DC Universe will include numerous original series, both live action and animated, which are expected to be rolled out following “Titans.” The service will also include a huge collection of digital comic books that span decades of material, including the first appearances of Superman and Batman, and DC-specific film and television adaptations.
It’s this emphasis on fan service that separates DC Universe from other streaming services like Netflix, Hulu, or Amazon. Netflix in particular is expected to have at least 1,000 original shows and movies by year’s end, but DC Universe is more concerned about being a platform for fans of DC, which is home to classic characters like Superman, Batman, Wonder Woman, Green Lantern, the Flash, and more.
“DC Universe is not an attempt to be everything to everyone,” Jim Lee, CCO of DC Entertainment and a veteran comic book artist, told Business Insider. “It’s an attempt to be the most immersive experience for fans of the DC characters and stories.”

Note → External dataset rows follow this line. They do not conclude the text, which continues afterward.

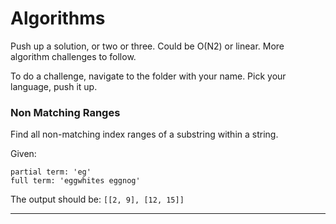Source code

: # Algorithms

 Push up a solution, or two or three. Could be O(N2) or linear. More algorithm challenges to follow.

 To do a challenge, navigate to the folder with your name. Pick your language, push it up.
 
 ###  Non Matching Ranges
  
  Find all non-matching index ranges of a substring within a string.
  
  Given:
  ```
  partial term: 'eg'
  full term: 'eggwhites eggnog'
  ```
The output should be: `[[2, 9], [12, 15]]`

________________________________________________________________________
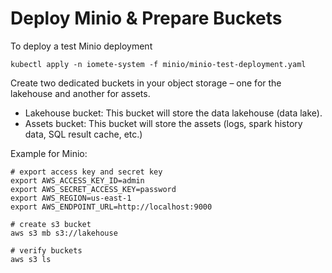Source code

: # Deploy Minio & Prepare Buckets

To deploy a test Minio deployment

```shell
kubectl apply -n iomete-system -f minio/minio-test-deployment.yaml
```

Create two dedicated buckets in your object storage – one for the lakehouse and another for assets.

- Lakehouse bucket: This bucket will store the data lakehouse (data lake).
- Assets bucket: This bucket will store the assets (logs, spark history data, SQL result cache, etc.)

Example for Minio:

```shell
# export access key and secret key
export AWS_ACCESS_KEY_ID=admin
export AWS_SECRET_ACCESS_KEY=password
export AWS_REGION=us-east-1
export AWS_ENDPOINT_URL=http://localhost:9000

# create s3 bucket
aws s3 mb s3://lakehouse

# verify buckets
aws s3 ls
```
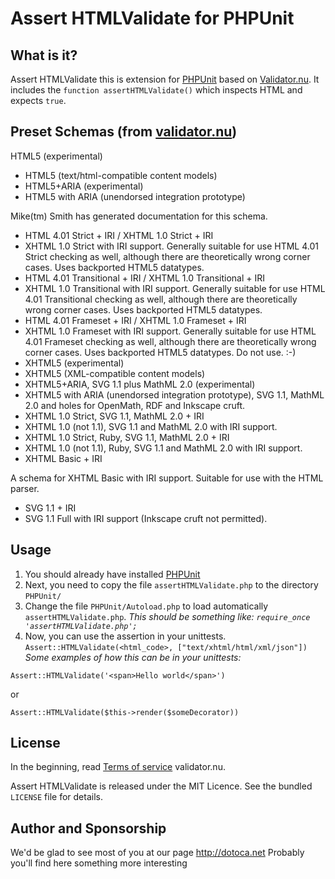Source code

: # Assert HTMLValidate for PHPUnit

## What is it?

Assert HTMLValidate this is extension for [PHPUnit][phpunit] based on [Validator.nu][validator.nu].
It includes the `function assertHTMLValidate()` which inspects HTML and expects `true`.


## Preset Schemas (from [validator.nu][validator.nu/presets])
HTML5 (experimental)
* HTML5 (text/html-compatible content models)
* HTML5+ARIA (experimental)
* HTML5 with ARIA (unendorsed integration prototype)

Mike(tm) Smith has generated documentation for this schema.
* HTML 4.01 Strict + IRI / XHTML 1.0 Strict + IRI
* XHTML 1.0 Strict with IRI support. Generally suitable for use HTML 4.01 Strict checking as well, although there are theoretically wrong corner cases. Uses backported HTML5 datatypes.
* HTML 4.01 Transitional + IRI / XHTML 1.0 Transitional + IRI
* XHTML 1.0 Transitional with IRI support. Generally suitable for use HTML 4.01 Transitional checking as well, although there are theoretically wrong corner cases. Uses backported HTML5 datatypes.
* HTML 4.01 Frameset + IRI / XHTML 1.0 Frameset + IRI
* XHTML 1.0 Frameset with IRI support. Generally suitable for use HTML 4.01 Frameset checking as well, although there are theoretically wrong corner cases. Uses backported HTML5 datatypes. Do not use. :-)
* XHTML5 (experimental)
* XHTML5 (XML-compatible content models)
* XHTML5+ARIA, SVG 1.1 plus MathML 2.0 (experimental)
* XHTML5 with ARIA (unendorsed integration prototype), SVG 1.1, MathML 2.0 and holes for OpenMath, RDF and Inkscape cruft.
* XHTML 1.0 Strict, SVG 1.1, MathML 2.0 + IRI
* XHTML 1.0 (not 1.1), SVG 1.1 and MathML 2.0 with IRI support.
* XHTML 1.0 Strict, Ruby, SVG 1.1, MathML 2.0 + IRI
* XHTML 1.0 (not 1.1), Ruby, SVG 1.1 and MathML 2.0 with IRI support.
* XHTML Basic + IRI

A schema for XHTML Basic with IRI support. Suitable for use with the HTML parser.
* SVG 1.1 + IRI
* SVG 1.1 Full with IRI support (Inkscape cruft not permitted).


## Usage

1. You should already have installed [PHPUnit][phpunit]
2. Next, you need to copy the file `assertHTMLValidate.php` to the directory `PHPUnit/`
3. Change the file `PHPUnit/Autoload.php` to load automatically `assertHTMLValidate.php`.
_This should be something like: `require_once 'assertHTMLValidate.php';`_
4. Now, you can use the assertion in your unittests. `Assert::HTMLValidate(<html_code>, ["text/xhtml/html/xml/json"])`
_Some examples of how this can be in your unittests:_

```
Assert::HTMLValidate('<span>Hello world</span>')
```

or

```
Assert::HTMLValidate($this->render($someDecorator))
```

## License
In the beginning, read [Terms of service][validator.nu/tos] validator.nu.

Assert HTMLValidate is released under the MIT Licence. See the bundled `LICENSE` file for details.

## Author and Sponsorship
We'd be glad to see most of you at our page http://dotoca.net Probably you'll find here something more interesting

[validator.nu]: http://validator.nu
[validator.nu/presets]: http://validator.nu/#presets
[validator.nu/tos]: http://validator.nu/#tos
[phpunit]: https://github.com/sebastianbergmann/phpunit
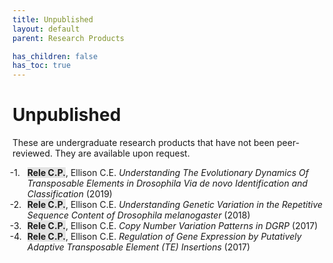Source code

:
 ```yaml
---
title: Unpublished
layout: default
parent: Research Products

has_children: false
has_toc: true
---
```


# Unpublished

These are undergraduate research products that have not been peer-reviewed.
They are available upon request.

<ol class="reversed">
	<li><span style="background-color: #70707030"><b>Rele C.P.</b></span>, Ellison C.E. <i>Understanding The Evolutionary Dynamics Of Transposable Elements in Drosophila Via de novo Identification and Classification</i> (2019)</li>
	<li><span style="background-color: #70707030"><b>Rele C.P.</b></span>, Ellison C.E. <i>Understanding Genetic Variation in the Repetitive Sequence Content of Drosophila melanogaster</i> (2018)</li>
	<li><span style="background-color: #70707030"><b>Rele C.P.</b></span>, Ellison C.E. <i>Copy Number Variation Patterns in DGRP</i> (2017)</li>
	<li><span style="background-color: #70707030"><b>Rele C.P.</b></span>, Ellison C.E. <i>Regulation of Gene Expression by Putatively Adaptive Transposable Element (TE) Insertions</i> (2017)</li>
</ol>



<style>
ol.reversed {
  counter-reset: reversed-counter; /* JavaScript will set the correct number */
}

ol.reversed li {
  list-style: none;
  counter-increment: reversed-counter -1;
  position: relative;
}

ol.reversed li::before {
  content: counter(reversed-counter, decimal) ". ";
  position: absolute;
  left: -2em;
}
</style>

<script>
  document.addEventListener("DOMContentLoaded", function () {
    document.querySelectorAll("ol.reversed").forEach(ol => {
      ol.style.counterReset = `reversed-counter ${ol.children.length + 1}`;
    });
  });
</script>
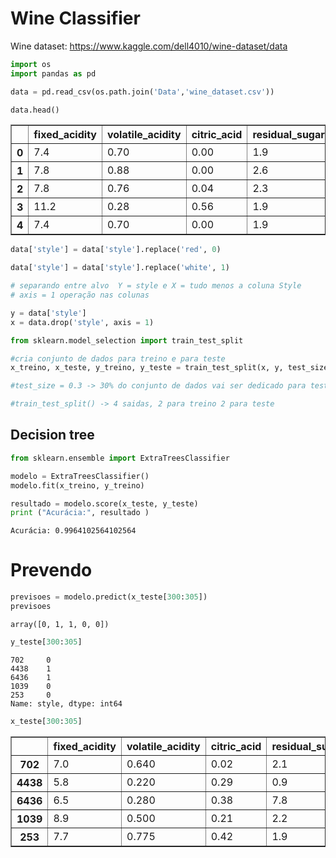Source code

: # Wine Classifier

Wine dataset: https://www.kaggle.com/dell4010/wine-dataset/data


```python
import os
import pandas as pd 

data = pd.read_csv(os.path.join('Data','wine_dataset.csv'))

```


```python
data.head()
```




<div>
<style scoped>
    .dataframe tbody tr th:only-of-type {
        vertical-align: middle;
    }

    .dataframe tbody tr th {
        vertical-align: top;
    }

    .dataframe thead th {
        text-align: right;
    }
</style>
<table border="1" class="dataframe">
  <thead>
    <tr style="text-align: right;">
      <th></th>
      <th>fixed_acidity</th>
      <th>volatile_acidity</th>
      <th>citric_acid</th>
      <th>residual_sugar</th>
      <th>chlorides</th>
      <th>free_sulfur_dioxide</th>
      <th>total_sulfur_dioxide</th>
      <th>density</th>
      <th>pH</th>
      <th>sulphates</th>
      <th>alcohol</th>
      <th>quality</th>
      <th>style</th>
    </tr>
  </thead>
  <tbody>
    <tr>
      <th>0</th>
      <td>7.4</td>
      <td>0.70</td>
      <td>0.00</td>
      <td>1.9</td>
      <td>0.076</td>
      <td>11.0</td>
      <td>34.0</td>
      <td>0.9978</td>
      <td>3.51</td>
      <td>0.56</td>
      <td>9.4</td>
      <td>5</td>
      <td>red</td>
    </tr>
    <tr>
      <th>1</th>
      <td>7.8</td>
      <td>0.88</td>
      <td>0.00</td>
      <td>2.6</td>
      <td>0.098</td>
      <td>25.0</td>
      <td>67.0</td>
      <td>0.9968</td>
      <td>3.20</td>
      <td>0.68</td>
      <td>9.8</td>
      <td>5</td>
      <td>red</td>
    </tr>
    <tr>
      <th>2</th>
      <td>7.8</td>
      <td>0.76</td>
      <td>0.04</td>
      <td>2.3</td>
      <td>0.092</td>
      <td>15.0</td>
      <td>54.0</td>
      <td>0.9970</td>
      <td>3.26</td>
      <td>0.65</td>
      <td>9.8</td>
      <td>5</td>
      <td>red</td>
    </tr>
    <tr>
      <th>3</th>
      <td>11.2</td>
      <td>0.28</td>
      <td>0.56</td>
      <td>1.9</td>
      <td>0.075</td>
      <td>17.0</td>
      <td>60.0</td>
      <td>0.9980</td>
      <td>3.16</td>
      <td>0.58</td>
      <td>9.8</td>
      <td>6</td>
      <td>red</td>
    </tr>
    <tr>
      <th>4</th>
      <td>7.4</td>
      <td>0.70</td>
      <td>0.00</td>
      <td>1.9</td>
      <td>0.076</td>
      <td>11.0</td>
      <td>34.0</td>
      <td>0.9978</td>
      <td>3.51</td>
      <td>0.56</td>
      <td>9.4</td>
      <td>5</td>
      <td>red</td>
    </tr>
  </tbody>
</table>
</div>




```python
data['style'] = data['style'].replace('red', 0)
```


```python
data['style'] = data['style'].replace('white', 1)
```


```python
# separando entre alvo  Y = style e X = tudo menos a coluna Style
# axis = 1 operação nas colunas

y = data['style']
x = data.drop('style', axis = 1)
```


```python
from sklearn.model_selection import train_test_split

#cria conjunto de dados para treino e para teste
x_treino, x_teste, y_treino, y_teste = train_test_split(x, y, test_size = 0.3)

#test_size = 0.3 -> 30% do conjunto de dados vai ser dedicado para testes 

#train_test_split() -> 4 saidas, 2 para treino 2 para teste 
```

## Decision tree



```python
from sklearn.ensemble import ExtraTreesClassifier

modelo = ExtraTreesClassifier()
modelo.fit(x_treino, y_treino)

resultado = modelo.score(x_teste, y_teste)
print ("Acurácia:", resultado )
```

    Acurácia: 0.9964102564102564


# Prevendo


```python
previsoes = modelo.predict(x_teste[300:305])
previsoes
```




    array([0, 1, 1, 0, 0])




```python
y_teste[300:305]
```




    702     0
    4438    1
    6436    1
    1039    0
    253     0
    Name: style, dtype: int64




```python
x_teste[300:305]
```




<div>
<style scoped>
    .dataframe tbody tr th:only-of-type {
        vertical-align: middle;
    }

    .dataframe tbody tr th {
        vertical-align: top;
    }

    .dataframe thead th {
        text-align: right;
    }
</style>
<table border="1" class="dataframe">
  <thead>
    <tr style="text-align: right;">
      <th></th>
      <th>fixed_acidity</th>
      <th>volatile_acidity</th>
      <th>citric_acid</th>
      <th>residual_sugar</th>
      <th>chlorides</th>
      <th>free_sulfur_dioxide</th>
      <th>total_sulfur_dioxide</th>
      <th>density</th>
      <th>pH</th>
      <th>sulphates</th>
      <th>alcohol</th>
      <th>quality</th>
    </tr>
  </thead>
  <tbody>
    <tr>
      <th>702</th>
      <td>7.0</td>
      <td>0.640</td>
      <td>0.02</td>
      <td>2.1</td>
      <td>0.067</td>
      <td>9.0</td>
      <td>23.0</td>
      <td>0.99700</td>
      <td>3.47</td>
      <td>0.67</td>
      <td>9.4</td>
      <td>6</td>
    </tr>
    <tr>
      <th>4438</th>
      <td>5.8</td>
      <td>0.220</td>
      <td>0.29</td>
      <td>0.9</td>
      <td>0.034</td>
      <td>34.0</td>
      <td>89.0</td>
      <td>0.98936</td>
      <td>3.14</td>
      <td>0.36</td>
      <td>11.1</td>
      <td>7</td>
    </tr>
    <tr>
      <th>6436</th>
      <td>6.5</td>
      <td>0.280</td>
      <td>0.38</td>
      <td>7.8</td>
      <td>0.031</td>
      <td>54.0</td>
      <td>216.0</td>
      <td>0.99154</td>
      <td>3.03</td>
      <td>0.42</td>
      <td>13.1</td>
      <td>6</td>
    </tr>
    <tr>
      <th>1039</th>
      <td>8.9</td>
      <td>0.500</td>
      <td>0.21</td>
      <td>2.2</td>
      <td>0.088</td>
      <td>21.0</td>
      <td>39.0</td>
      <td>0.99692</td>
      <td>3.33</td>
      <td>0.83</td>
      <td>11.1</td>
      <td>6</td>
    </tr>
    <tr>
      <th>253</th>
      <td>7.7</td>
      <td>0.775</td>
      <td>0.42</td>
      <td>1.9</td>
      <td>0.092</td>
      <td>8.0</td>
      <td>86.0</td>
      <td>0.99590</td>
      <td>3.23</td>
      <td>0.59</td>
      <td>9.5</td>
      <td>5</td>
    </tr>
  </tbody>
</table>
</div>




```python

```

Lee said DC was the first comics publisher to offer its comic books on digital platforms the same day they were available in print (in 2011), so DC Universe was a natural next step. The comics industry has managed to sustain print publication for decades, but as with any media, it has had to adapt to technological changes in recent years. Even Netflix has entered the comics game, buying comics publisher Millarworld last year in an exclusive deal to develop TV projects based on its comics.
“We’ve always been very cognisant that fans want to find our material in a way that’s most convenient and find it in the most easily accessible way,” Lee said. “It’s always sort of a mandate to look at technology and trends and figure out the best way to deliver content.”
That evolution may be integral to attracting casual fans or even those who have never read a comic book (to which Lee joked “shame on you!” with a laugh).
Lee said casual fans most likely know DC Comics characters through other media, such as movies and TV, and that DC Universe offers them a chance to dive into the long history where those characters originated: comic books. One of the easiest ways for new fans to immerse themselves in DC mythology is by introducing them to Batman, according to Lee.
“He’s a character who just works on a very high-concept level,” Lee explained. “He was a child who endured a horrible tragedy. He saw his parents killed in front of him and he vows to not let this happen to anyone in Gotham City ever again and he dedicates his life to fighting for justice and being a champion for those that are marginalized. That’s a very powerful concept.”
Lee added that some of DC’s best content are Batman stories, such as “Year One” and “The Dark Knight Returns” – both written by veteran comics writer Frank Miller – so it’s an “amazing experience getting into the history of Batman.”
But for the “Titans” original series, the show’s depiction of Batman’s protege Robin caused quite a stir when the first trailer was released last month. The show’s Robin, played by Brenton Thwaites, isn’t exactly a fan of the Caped Crusader, and the trailer was ridiculed for a scene in which Robin exclaims “F— Batman!” while murdering a group of thugs.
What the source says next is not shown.